Ele contribuiu ainda com Corriston na capa de “Emotional Rescue” (1980). Mas foi a capa de “Tatto You” (1981) que foi considerada uma obra de arte pela técnica empregada.
A capa de “Undercover”, de 1983, é ousada, embora nada original, como se destaca o trabalho do artista, um sopão de referências. Ela remete diretamente ao trabalho de outra artista contemporânea a ele, Linda Sterling, autora da capa de “Orgasm Addict”, do Buzzcocks, lançado em 1977 (leia artigo completo aqui). Entretanto, enquanto Linda estava trafegando nos subterrâneos da música, Kretzschmar trabalhava com a maior banda de rock em atividade, expunha em galerias e museus (em Nova Iorque, Filadélfia, Zurique, Budapeste, Berlim, Tóquio, Düsseldorf e outros centros) e tinha entre seus clientes as grandes marcas do mundo.

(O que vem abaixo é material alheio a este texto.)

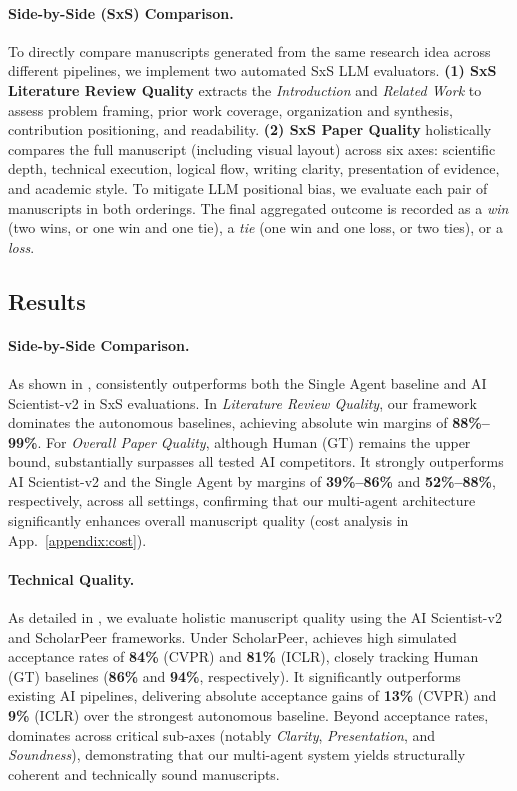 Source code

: \paragraph{Side-by-Side (SxS) Comparison.} To directly compare manuscripts generated from the same research idea across different pipelines, we implement two automated SxS LLM evaluators. \textbf{(1) SxS Literature Review Quality} extracts the \textit{Introduction} and \textit{Related Work} to assess problem framing, prior work coverage, organization and synthesis, contribution positioning, and readability. \textbf{(2) SxS Paper Quality} holistically compares the full manuscript (including visual layout) across six axes: scientific depth, technical execution, logical flow, writing clarity, presentation of evidence, and academic style. To mitigate LLM positional bias, we evaluate each pair of manuscripts in both orderings. The final aggregated outcome is recorded as a \textit{win} (two wins, or one win and one tie), a \textit{tie} (one win and one loss, or two ties), or a \textit{loss}.

\subsection{Results}
\paragraph{Side-by-Side Comparison.} As shown in , \ourmethod{} consistently outperforms both the Single Agent baseline and AI Scientist-v2 in SxS evaluations. In \textit{Literature Review Quality}, our framework dominates the autonomous baselines, achieving absolute win margins of \textbf{88\%--99\%}. For \textit{Overall Paper Quality}, although Human (GT) remains the upper bound, \ourmethod{} substantially surpasses all tested AI competitors. It strongly outperforms AI Scientist-v2 and the Single Agent by margins of \textbf{39\%--86\%} and \textbf{52\%--88\%}, respectively, across all settings, confirming that our multi-agent architecture significantly enhances overall manuscript quality (cost analysis in App.~\ref{appendix:cost}).

\paragraph{Technical Quality.} As detailed in , we evaluate holistic manuscript quality using the AI Scientist-v2 and ScholarPeer frameworks. Under ScholarPeer, \ourmethod{} achieves high simulated acceptance rates of \textbf{84\%} (CVPR) and \textbf{81\%} (ICLR), closely tracking Human (GT) baselines (\textbf{86\%} and \textbf{94\%}, respectively). It significantly outperforms existing AI pipelines, delivering absolute acceptance gains of \textbf{13\%} (CVPR) and \textbf{9\%} (ICLR) over the strongest autonomous baseline. Beyond acceptance rates, \ourmethod{} dominates across critical sub-axes (notably \textit{Clarity}, \textit{Presentation}, and \textit{Soundness}), demonstrating that our multi-agent system yields structurally coherent and technically sound manuscripts.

Mas talvez seu trabalho mais impressionante (e original) seja mesmo o de “Electric Café”, do Kraftwerk, disco de 1986. O uso de computadores deu uma visão da banda que os fãs não tiveram antes. A bem da verdade, antes deste disco, o rosto dos quatro integrantes do Kraftwerk era associado a almofadinhas nerds, cabelos com gomalina, gravatas e ternos mod, enquanto a música era outra coisa. O choque entre visual e sonoro tinha seu grande valor, mas a arte de Kretzschmar deu uma dimensão ao produto Kraftwerk que não existia até ali e passou a ter dali em diante, inclusive em cima do palco, nas projeções atrás da banda, no uso cenográfico dos robôs (como estão no encarte do disco) e até mesmo como marca. Já era um reflexo de trabalhar com grandes marcas mundiais e, por isso, poder associar uma banda a uma marca própria.
Kretzschmar, como a música que representa com imagens, colagens e ideias, abraça a mutação conforme o tempo exige. E avança. O artista das mil faces e mil referências inventa como seus conterrâneos: se imagem é tudo, cunhar uma imagem forte é um trabalho pra criadores únicos.